Elsevier

Computer Speech & Language

Volume 46, November 2017, Pages 284-310
Computer Speech & Language

Improving the understanding of spoken referring expressions through syntactic-semantic and contextual-phonetic error-correction

https://doi.org/10.1016/j.csl.2017.05.005Get rights and content

Highlights

  • We present a classifier for detecting Automatic Speech Recognition (ASR) errors.

  • We offer a mechanism that uses shallow semantic parsing to break up the referring expressions heard by the ASR into labelled semantic segments, which are then used to set up syntactic expectations.

  • We describe a syntactic-semantic error-correction model that decides how to modify the output of the ASR on the basis of the syntactic expectations of its semantic segments.

  • We propose a contextual-phonetic model that re-ranks the output of a Spoken Language Understanding (SLU) system on the basis of the phonetic similarity between words mis-heard by the ASR and the contextually-valid candidate interpretations returned by the SLU system.

Abstract

Despite recent advances in automatic speech recognition, one of the main stumbling blocks to the widespread adoption of Spoken Dialogue Systems is the lack of reliability of automatic speech recognizers. In this paper, we offer a two-tier error-correction process that harnesses syntactic, semantic and pragmatic information to improve the understanding of spoken referring expressions, specifically descriptions of objects in physical spaces. A syntactic-semantic tier offers generic corrections to perceived ASR errors on the basis of syntactic expectations of a semantic model, and passes the corrected texts to a language understanding system. The output of this system, which consists of pragmatic interpretations, is then refined by a contextual-phonetic tier, which prefers interpretations that are phonetically similar to the mis-heard words. Our results, obtained on a corpus of 341 referring expressions, show that syntactic-semantic error correction significantly improves interpretation performance, and contextual-phonetic refinements yield further improvements.

Introduction

In recent times, there have been significant improvements in Automatic Speech Recognition (ASR) (Pellegrini, Trancoso, 2010, Chorowski, Bahdanau, Serdyuk, Cho, Bengio, 2015). Nonetheless, ASR errors and inconsistent performance across domains still impede the widespread adoption of Spoken Dialogue Systems (SDSs). For example, a research prototype of a spoken slot-filling dialogue system reported a Word Error Rate (WER) of 13.8% when using “a generic dictation ASR system” (Mesnil et al., 2015), and Google reported an 8% WER for its ASR API,1 but this API had a WER of 54.6% when applied to the Let’s Go corpus (Lange and Suendermann-Oeft, 2014). The accuracy of the commercial ASR employed in this research (Microsoft Speech SDK 6.1) falls between these numbers, with a WER of 30% for descriptions of household objects. On one hand, these descriptions are more open-ended than the utterances employed in slot-filling applications, but on the other hand, they do not contain proper nouns, such as names of cities and foreign entities, which are rather error prone (Bulyko et al., 2005).

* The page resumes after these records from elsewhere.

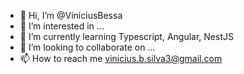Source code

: - 👋 Hi, I’m @ViniciusBessa
- 👀 I’m interested in ...
- 🌱 I’m currently learning Typescript, Angular, NestJS
- 💞️ I’m looking to collaborate on ...
- 📫 How to reach me vinicius.b.silva3@gmail.com

<!---
ViniciusBessa/ViniciusBessa is a ✨ special ✨ repository because its `README.md` (this file) appears on your GitHub profile.
You can click the Preview link to take a look at your changes.
--->
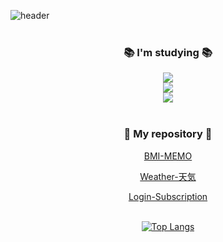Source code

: 
![header](https://capsule-render.vercel.app/api?type=waving&color=gradient&height=200&section=header&text=Hello%20%20%20I'm%20JAEYOUNG%20KIM&fontSize=50)<br/> <br/> 

<div align="center">

      
### **📚 I'm studying 📚**
      
<img src="https://img.shields.io/badge/android-3DDC84?style=for-the-badge&logo=android&logoColor=white"><br/>
<img src="https://img.shields.io/badge/kotlin-7F52FF?style=for-the-badge&logo=kotlin&logoColor=white"><br/>
<img src="https://img.shields.io/badge/java-007396?style=for-the-badge&logo=java&logoColor=white"><br/> <br/>   
       
     
      
### **📂 My repository 📂**
      
[BMI-MEMO](https://github.com/KIM-Git-Hub/BMI-MEMO)
      
[Weather-天気](https://github.com/KIM-Git-Hub/WeatherAPP)
      
[Login-Subscription](https://github.com/KIM-Git-Hub/Login-Subscription)<br/> <br/>   
      



[![Top Langs](https://github-readme-stats.vercel.app/api/top-langs/?username=KIM-Git-Hub&layout=compact)](https://github.com/KIM-Git-Hub/github-readme-stats)
</div>

<!--
**KIM-Git-Hub/KIM-Git-Hub** is a ✨ _special_ ✨ repository because its `README.md` (this file) appears on your GitHub profile.

Here are some ideas to get you started:

- 🔭 I’m currently working on ...
- 🌱 I’m currently learning ...
- 👯 I’m looking to collaborate on ...
- 🤔 I’m looking for help with ...
- 💬 Ask me about ...
- 📫 How to reach me: ...
- 😄 Pronouns: ...
- ⚡ Fun fact: ...
-->
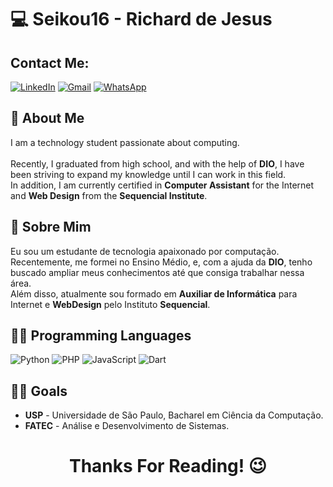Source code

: # :computer: Seikou16 - Richard de Jesus

## Contact Me:
[![LinkedIn](https://img.shields.io/badge/LinkedIn-000?style=for-the-badge&logo=linkedin&logoColor=white)](https://www.linkedin.com/in/richard-de-jesus-59a019288/) [![Gmail](https://img.shields.io/badge/Gmail-000?style=for-the-badge&logo=gmail&logoColor=white)](mailto:richarddejesus265@gmail.com) [![WhatsApp](https://img.shields.io/badge/WhatsApp-000?style=for-the-badge&logo=whatsapp&logoColor=white)](https://wa.me/DDI+5511981984242)

## :book: About Me
I am a technology student passionate about computing. <br>  
Recently, I graduated from high school, and with the help of **DIO**, I have been striving to expand my knowledge until I can work in this field. <br>
In addition, I am currently certified in **Computer Assistant** for the Internet and **Web Design** from the **Sequencial Institute**.

## :book: Sobre Mim
Eu sou um estudante de tecnologia apaixonado por computação. <br>
Recentemente, me formei no Ensino Médio, e, com a ajuda da **DIO**, tenho buscado ampliar meus conhecimentos até que consiga trabalhar nessa área. <br>
Além disso, atualmente sou formado em **Auxiliar de Informática** para Internet e **WebDesign** pelo Instituto **Sequencial**. <br>


## 👨‍💻 Programming Languages
![Python](https://img.shields.io/badge/python-000?style=for-the-badge&logo=python&logoColor=fff) ![PHP](https://img.shields.io/badge/PHP-000?style=for-the-badge&logo=php&logoColor=white) ![JavaScript](https://img.shields.io/badge/JavaScript-000?style=for-the-badge&logo=javascript&logoColor=white) ![Dart](https://img.shields.io/badge/Dart-000?style=for-the-badge&logo=dart&logoColor=white)

## 👨‍🎓 Goals

 - **USP** - Universidade de São Paulo, Bacharel em Ciência da Computação.
 - **FATEC** - Análise e Desenvolvimento de Sistemas.

<h1 align="center"> Thanks For Reading! 😉 </h1>



<!--
**Seikou16/Seikou16** is a ✨ _special_ ✨ repository because its `README.md` (this file) appears on your GitHub profile.

Here are some ideas to get you started:

- 🔭 I’m currently working on ...
- 🌱 I’m currently learning ...
- 👯 I’m looking to collaborate on ...
- 🤔 I’m looking for help with ...
- 💬 Ask me about ...
- 📫 How to reach me: ...
- 😄 Pronouns: ...
- ⚡ Fun fact: ...
-->
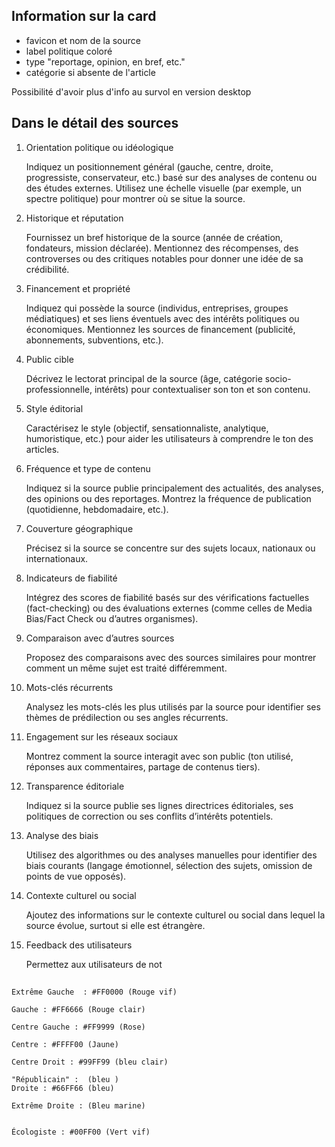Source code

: ## Information sur la card

- favicon et nom de la source
- label politique coloré
- type "reportage, opinion, en bref, etc."
- catégorie si absente de l'article

Possibilité d'avoir plus d'info au survol en version desktop

## Dans le détail des sources

1. Orientation politique ou idéologique

   Indiquez un positionnement général (gauche, centre, droite, progressiste, conservateur, etc.) basé sur des analyses de contenu ou des études externes.
   Utilisez une échelle visuelle (par exemple, un spectre politique) pour montrer où se situe la source.

2. Historique et réputation

   Fournissez un bref historique de la source (année de création, fondateurs, mission déclarée).
   Mentionnez des récompenses, des controverses ou des critiques notables pour donner une idée de sa crédibilité.

3. Financement et propriété

   Indiquez qui possède la source (individus, entreprises, groupes médiatiques) et ses liens éventuels avec des intérêts politiques ou économiques.
   Mentionnez les sources de financement (publicité, abonnements, subventions, etc.).

4. Public cible

   Décrivez le lectorat principal de la source (âge, catégorie socio-professionnelle, intérêts) pour contextualiser son ton et son contenu.

5. Style éditorial

   Caractérisez le style (objectif, sensationnaliste, analytique, humoristique, etc.) pour aider les utilisateurs à comprendre le ton des articles.

6. Fréquence et type de contenu

   Indiquez si la source publie principalement des actualités, des analyses, des opinions ou des reportages.
   Montrez la fréquence de publication (quotidienne, hebdomadaire, etc.).

7. Couverture géographique

   Précisez si la source se concentre sur des sujets locaux, nationaux ou internationaux.

8. Indicateurs de fiabilité

   Intégrez des scores de fiabilité basés sur des vérifications factuelles (fact-checking) ou des évaluations externes (comme celles de Media Bias/Fact Check ou d’autres organismes).

9. Comparaison avec d’autres sources

   Proposez des comparaisons avec des sources similaires pour montrer comment un même sujet est traité différemment.

10. Mots-clés récurrents

    Analysez les mots-clés les plus utilisés par la source pour identifier ses thèmes de prédilection ou ses angles récurrents.

11. Engagement sur les réseaux sociaux

    Montrez comment la source interagit avec son public (ton utilisé, réponses aux commentaires, partage de contenus tiers).

12. Transparence éditoriale

    Indiquez si la source publie ses lignes directrices éditoriales, ses politiques de correction ou ses conflits d’intérêts potentiels.

13. Analyse des biais

    Utilisez des algorithmes ou des analyses manuelles pour identifier des biais courants (langage émotionnel, sélection des sujets, omission de points de vue opposés).

14. Contexte culturel ou social

    Ajoutez des informations sur le contexte culturel ou social dans lequel la source évolue, surtout si elle est étrangère.

15. Feedback des utilisateurs

    Permettez aux utilisateurs de not

##

    Extrême Gauche  : #FF0000 (Rouge vif)

    Gauche : #FF6666 (Rouge clair)

    Centre Gauche : #FF9999 (Rose)

    Centre : #FFFF00 (Jaune)

    Centre Droit : #99FF99 (bleu clair)

    "Républicain" :  (bleu )
    Droite : #66FF66 (bleu)

    Extrême Droite : (Bleu marine)


    Écologiste : #00FF00 (Vert vif)
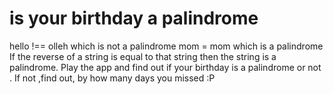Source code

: # is your birthday a palindrome
hello !== olleh which is not a palindrome
mom = mom which is a palindrome
If the reverse of a string is equal to that string then the string is a palindrome.
Play the app and find out if your birthday is a palindrome or not . 
If not ,find out, by how many days you missed :P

ASR errors not only produce mis-heard (wrongly recognized) entities or actions, but may also yield ungrammatical utterances that cannot be processed by subsequent interpretation modules of a Spoken Language Understanding (SLU) system (e.g., “the plate inside the microwave” being mis-heard as “of plating sight the microwave”), or yield incorrect results when processed by these modules (e.g., hesitations, often accompanied by fillers such as “hmm” or “ah”, being mis-heard as “and” or “on”) – all of which happened in our trials. Thus, further improvements are required in order to enable the widespread adoption of SDSs.

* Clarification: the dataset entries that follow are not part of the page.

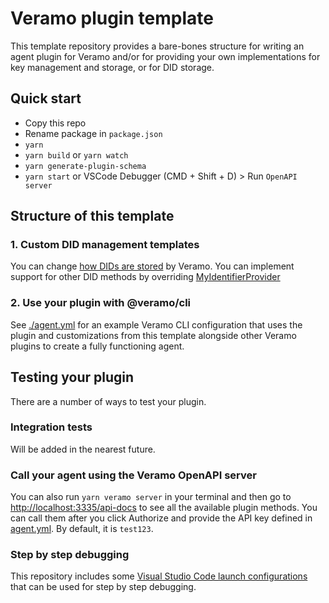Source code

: # Veramo plugin template

This template repository provides a bare-bones structure for writing an agent plugin for Veramo and/or for providing
your own implementations for key management and storage, or for DID storage.

## Quick start

- Copy this repo
- Rename package in `package.json`
- `yarn`
- `yarn build` or `yarn watch`
- `yarn generate-plugin-schema`
- `yarn start` or VSCode Debugger (CMD + Shift + D) > Run `OpenAPI server`

## Structure of this template

### 1. Custom DID management templates

You can change [how DIDs are stored](./src/did-manager/my-did-store.ts) by Veramo. You can implement support for other
DID methods by overriding [MyIdentifierProvider](./src/did-manager/my-identifier-provider.ts)

### 2. Use your plugin with @veramo/cli

See [./agent.yml](./agent.yml) for an example Veramo CLI configuration that uses the plugin and customizations from this
template alongside other Veramo plugins to create a fully functioning agent.

## Testing your plugin

There are a number of ways to test your plugin.

### Integration tests

Will be added in the nearest future.

### Call your agent using the Veramo OpenAPI server

You can also run `yarn veramo server` in your terminal and then go to <http://localhost:3335/api-docs> to see all the
available plugin methods. You can call them after you click Authorize and provide the API key defined
in [agent.yml](./agent.yml#L119). By default, it is `test123`.

### Step by step debugging

This repository includes some [Visual Studio Code launch configurations](./.vscode/launch.json) that can be used for
step by step debugging.
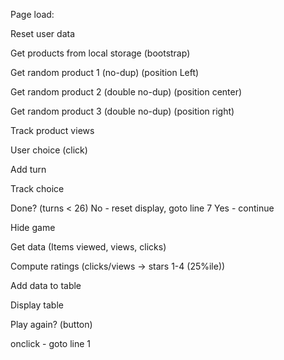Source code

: Page load:

Reset user data

Get products from local storage (bootstrap)

Get random product 1 (no-dup) (position Left)

Get random product 2 (double no-dup) (position center)

Get random product 3 (double no-dup) (position right)

Track product views

User choice (click)

Add turn

Track choice

Done? (turns < 26)
No - reset display, goto line 7
Yes - continue

Hide game

Get data (Items viewed, views, clicks)

Compute ratings
(clicks/views -> stars 1-4 (25%ile))

Add data to table

Display table

Play again? (button)

onclick - goto line 1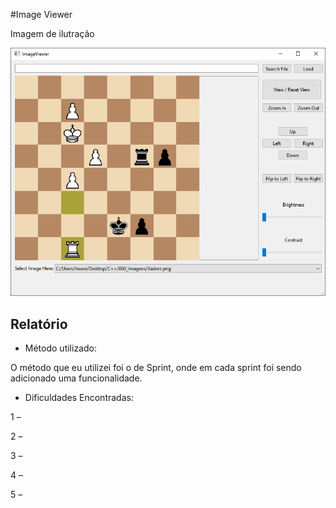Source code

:#Image Viewer

Imagem de ilutração

![Image Viewer](https://raw.githubusercontent.com/Leonardo-Nunes-Armelim/Image_Viewer/master/images/Image%20Viewer.png)

## Relatório

- Método utilizado:

O método que eu utilizei foi o de Sprint, onde em cada sprint foi sendo adicionado uma funcionalidade.

- Dificuldades Encontradas:

1 – 

2 – 

3 – 

4 –

5 –
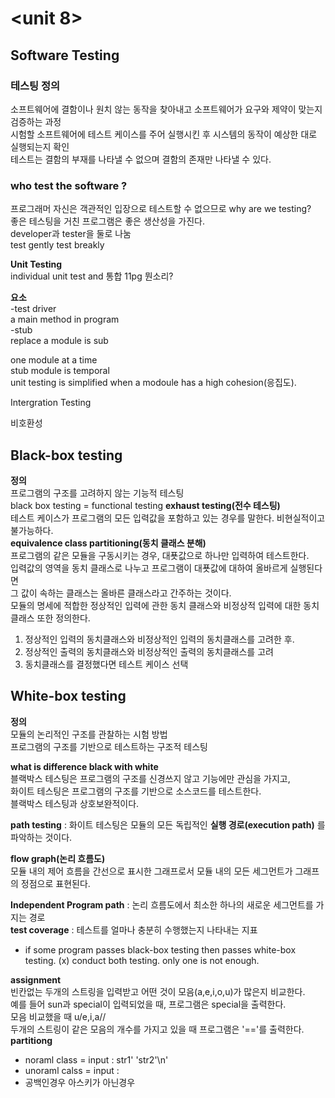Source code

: <unit 8>
=========
## Software Testing ##  
  
### 테스팅 정의 ###  
소프트웨어에 결함이나 원치 않는 동작을 찾아내고 소프트웨어가 요구와 제약이 맞는지 검증하는 과정  
시험할 소프트웨어에 테스트 케이스를 주어 실행시킨 후 시스템의 동작이 예상한 대로 실행되는지 확인  
테스트는 결함의 부재를 나타낼 수 없으며 결함의 존재만 나타낼 수 있다.

### who test the software ? ###  
프로그래머 자신은 객관적인 입장으로 테스트할 수 없으므로 
why are we testing?  
좋은 테스팅을 거친 프로그램은 좋은 생산성을 가진다.  
developer과 tester을 둘로 나눔  
test gently test breakly  
  
**Unit Testing**  
individual unit test and 통합  11pg 뭔소리?  
  
**요소**  
-test driver  
a main method in program  
-stub  
replace a module is sub  
  
one module at a time  
stub module is temporal  
unit testing is simplified when a modoule has a high cohesion(응집도).  
  
Intergration Testing  

비호환성  
## Black-box testing ##  
**정의**  
프로그램의 구조를 고려하지 않는 기능적 테스팅  
black box testing = functional testing
**exhaust testing(전수 테스팅)**  
테스트 케이스가 프로그램의 모든 입력값을 포함하고 있는 경우를 말한다. 비현실적이고 불가능하다.  
**equivalence class partitioning(동치 클래스 분해)**  
프로그램의 같은 모듈을 구동시키는 경우, 대푯값으로 하나만 입력하여 테스트한다.  
입력값의 영역을 동치 클래스로 나누고 프로그램이 대푯값에 대하여 올바르게 실행된다면  
그 값이 속하는 클래스는 올바른 클래스라고 간주하는 것이다.  
모듈의 명세에 적합한 정상적인 입력에 관한 동치 클래스와 비정상적 입력에 대한 동치 클래스 또한 정의한다.  
1) 정상적인 입력의 동치클래스와 비정상적인 입력의 동치클래스를 고려한 후.  
2) 정상적인 출력의 동치클래스와 비정상적인 출력의 동치클래스를 고려  
3) 동치클래스를 결정했다면 테스트 케이스 선택  

## White-box testing ##  
**정의**  
모듈의 논리적인 구조를 관찰하는 시험 방법  
프로그램의 구조를 기반으로 테스트하는 구조적 테스팅  
  
**what is difference black with white**  
블랙박스 테스팅은 프로그램의 구조를 신경쓰지 않고 기능에만 관심을 가지고,  
화이트 테스팅은 프로그램의 구조를 기반으로 소스코드를 테스트한다.  
블랙박스 테스팅과 상호보완적이다.  
  
**path testing**  : 화이트 테스팅은 모듈의 모든 독립적인 **실행 경로(execution path)** 를 파악하는 것이다.  
  
**flow graph(논리 흐름도)**  
모듈 내의 제어 흐름을 간선으로 표시한 그래프로서 모듈 내의 모든 세그먼트가 그래프의 정점으로 표현된다.  
  
**Independent Program path** : 논리 흐름도에서 최소한 하나의 새로운 세그먼트를 가지는 경로  
**test coverage** : 테스트를 얼마나 충분히 수행했는지 나타내는 지표  
    
- if some program passes black-box testing then passes white-box testing. (x)
conduct both testing.  only one is not enough.  
   
**assignment**  
빈칸없는 두개의 스트링을 입력받고 어떤 것이 모음(a,e,i,o,u)가 많은지 비교한다.  
예를 들어 sun과 special이 입력되었을 때, 프로그램은 special을 출력한다.  
모음 비교했을 때 u/e,i,a//  
두개의 스트링이 같은 모음의 개수를 가지고 있을 때 프로그램은 '=='를 출력한다.
**partitiong**
- noraml class = input : str1' 'str2'\n'  
- unoraml calss = input : 
- 공백인경우 아스키가 아닌경우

Two approaches for achieving such improvements are (1) enhancing ASR performance, e.g., through the use of deep neural networks (Hinton, Deng, Yu, Dahl, Mohamed, Jaitly, Senior, Vanhoucke, Nguyen, Sainath, Kingsbury, 2012, Bahdanau, Chorowski, Serdyuk, Bengio, 2016) or by reducing the noise in the input signal (Maas et al., 2012); and (2) performing post-ASR error correction, e.g.,  (Alumäe, Kurimo, 2010, Béchet, Favre, Nasr, Morey, 2014, Fusayasu, Tanaka, Takiguchi, Ariki, 2015). Clearly, perfect ASR would obviate the need for the latter approach, but we are not there yet, even with recent advances in ASRs based on deep neural networks (Tam et al., 2014). Further, Ringger and Allen (1996) argue that “even if the SR engine’s language model can be updated with new domain-specific data, the post-processor trained on the same new data can provide additional improvements in accuracy”. Hence, at present, post-ASR error correction is an active area of research (Section 9), which offers a practical way of de-coupling innovation cycles within target applications from ASR innovation cycles (Feld et al., 2012), and increases system portability (Ringger and Allen, 1996).

In this paper, we offer a mechanism for improving the understanding of spoken referring expressions, specifically descriptions of objects in physical spaces, by harnessing syntactic, semantic and pragmatic information after obtaining output from the ASR. Our mechanism consists of two main stages: syntactic-semantic error correction (Kim et al., 2013) and contextual-phonetic error-correction (Zukerman et al., 2015b).

The syntactic-semantic tier receives as input textual alternatives returned by the ASR. It first invokes a classifier that postulates wrong words in the ASR output (Zavareh et al., 2013) (Section 4) and a shallow semantic parser that breaks up these texts into semantically labelled segments (Kim et al., 2013) (Section 5). It then activates a syntactic-semantic error-correction model that proposes modifications for selected words in each text on the basis of the information provided by the word-error classifier and syntactic expectations of the semantic segments. The following modifications are considered during this stage: removal of noise (which is often due to filled pauses), insertion of missing prepositions, and replacement of mis-heard words. We consider two main types of replacements: (1) words or phrases expected to be closed class are replaced with phonetically similar closed-class words or phrases, e.g., “for there a wave” in prepositional phrase position is replaced with “further away”; and (2) words or phrases expected to be open class incur generic replacements, e.g., given a text such as “the played inside the microwave” (mis-heard by our ASR from the description “the plate inside the microwave” in the context of Fig. 1b2), “played” is replaced with the generic noun “thing”, yielding “the thing inside the microwave”. The rationale for this replacement is that “played” would lead a parser astray, while the proposed replacement allows an SLU system to proceed.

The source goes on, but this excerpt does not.